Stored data

================

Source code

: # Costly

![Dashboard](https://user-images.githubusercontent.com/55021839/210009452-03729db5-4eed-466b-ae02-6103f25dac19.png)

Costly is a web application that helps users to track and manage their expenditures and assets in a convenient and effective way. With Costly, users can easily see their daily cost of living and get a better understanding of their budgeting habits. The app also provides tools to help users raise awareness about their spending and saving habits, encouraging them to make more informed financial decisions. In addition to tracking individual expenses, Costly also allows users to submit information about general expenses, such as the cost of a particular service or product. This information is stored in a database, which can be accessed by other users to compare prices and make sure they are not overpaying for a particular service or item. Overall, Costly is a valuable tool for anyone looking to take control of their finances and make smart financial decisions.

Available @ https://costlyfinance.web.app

================

What lines in the data above contain the word "https"? Show them all.

**Response to the exercise**
![Dashboard](https://user-images.githubusercontent.com/55021839/210009452-03729db5-4eed-466b-ae02-6103f25dac19.png)
Available @ https://costlyfinance.web.app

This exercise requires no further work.